Vielleicht sind sie bei ihren Eltern, was soll sie alleine in der Wohnung?, suchte er nach einer Antwort. Ein Baby bedeutete schließlich jede Menge Verantwortung und Arbeit. Es war ihr erstes Kind und somit war sie natürlich unerfahren. Da war es doch nur verständlich, wenn sie ihre Eltern besuchte.

Glücklicherweise wohnten sie in Worms, also nicht weit weg von ihnen.

Sollte er die Eltern anrufen?

Er entschied sich, vorher die letzte Nachricht abzuhören.

Es war eine Videobotschaft.

 

»Schatz, ich konnte einfach nicht mehr. Ich weiß nicht, wann du kommst. Ich habe in deiner Kaserne angerufen, aber sie können mir nicht sagen, wann du heimkehrst und wo du genau bist. So langsam mache ich mir echt Sorgen! So lange keine Nachricht von dir bin ich nicht gewohnt. Ich hoffe, dir geht es gut und du kommst ganz schnell nach Hause. Und hier ist jemand, der dir noch Hallo sagen möchte«, hörte und sah er sie sagen, bevor er die Videoaufzeichnung pausierte. Ihr Gesicht wirkte auf dem Bildschirm sehr besorgt. Ihre Stimme klang ängstlich. Es war unverkennbar, sie machte sich nicht nur Sorgen, sie hatte Angst.

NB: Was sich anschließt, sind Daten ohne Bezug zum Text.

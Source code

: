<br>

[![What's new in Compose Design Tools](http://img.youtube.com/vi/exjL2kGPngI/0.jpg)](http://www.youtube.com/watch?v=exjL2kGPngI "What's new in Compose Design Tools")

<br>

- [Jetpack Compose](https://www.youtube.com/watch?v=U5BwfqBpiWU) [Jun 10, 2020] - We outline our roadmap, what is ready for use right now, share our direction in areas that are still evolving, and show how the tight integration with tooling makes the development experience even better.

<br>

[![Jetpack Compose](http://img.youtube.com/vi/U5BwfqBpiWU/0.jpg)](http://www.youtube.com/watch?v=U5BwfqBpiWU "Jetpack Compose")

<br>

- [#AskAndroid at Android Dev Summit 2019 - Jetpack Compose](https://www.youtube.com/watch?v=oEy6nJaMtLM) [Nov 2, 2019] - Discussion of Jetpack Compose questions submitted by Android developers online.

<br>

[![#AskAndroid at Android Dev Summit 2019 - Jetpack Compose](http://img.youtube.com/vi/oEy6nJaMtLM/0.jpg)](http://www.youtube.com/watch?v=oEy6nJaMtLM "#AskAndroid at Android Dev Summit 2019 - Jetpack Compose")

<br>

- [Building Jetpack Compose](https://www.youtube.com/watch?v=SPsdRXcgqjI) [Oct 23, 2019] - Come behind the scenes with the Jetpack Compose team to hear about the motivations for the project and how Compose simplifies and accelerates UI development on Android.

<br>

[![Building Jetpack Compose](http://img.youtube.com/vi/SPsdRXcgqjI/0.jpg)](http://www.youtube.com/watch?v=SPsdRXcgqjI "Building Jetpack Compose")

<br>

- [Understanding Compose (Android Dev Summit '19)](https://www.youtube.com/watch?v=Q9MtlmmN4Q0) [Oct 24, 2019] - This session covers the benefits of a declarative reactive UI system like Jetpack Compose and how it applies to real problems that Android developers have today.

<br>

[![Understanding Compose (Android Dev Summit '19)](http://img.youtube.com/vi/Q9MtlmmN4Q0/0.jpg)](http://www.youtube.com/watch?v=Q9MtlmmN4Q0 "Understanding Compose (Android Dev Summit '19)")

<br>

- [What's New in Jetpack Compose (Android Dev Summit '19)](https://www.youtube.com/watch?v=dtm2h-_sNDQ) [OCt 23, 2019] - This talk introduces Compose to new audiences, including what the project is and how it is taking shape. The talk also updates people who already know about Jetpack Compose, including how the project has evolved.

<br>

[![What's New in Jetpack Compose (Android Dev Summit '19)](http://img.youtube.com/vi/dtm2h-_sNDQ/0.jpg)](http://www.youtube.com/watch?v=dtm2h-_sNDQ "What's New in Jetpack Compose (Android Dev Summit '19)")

Angst, dass ihm etwas zugestoßen sein könnte. Dabei ging es ihm blendend, er saß auf der Couch in ihrem Wohnzimmer und wartete auf sie.

Nun bereute er sehr, sie nicht schon vor einigen Tagen angerufen zu haben. Die Nachricht war drei Tage alt. Dass sie die letzten Tage mit dieser Angst gelebt hatte, bereitete ihm große Sorgen.

Scheißüberraschung!, dachte er wütend über sich selbst und ließ das Video weiterlaufen.

 

»Lea, Maus … ja, das ist unsere Prinzessin. Sie vermisst ihren Papa genau so sehr wie ihre Mama. Komm endlich nach Hause. Wir beide lieben dich, Schatz.« Mit diesen Worten endete die Videobotschaft.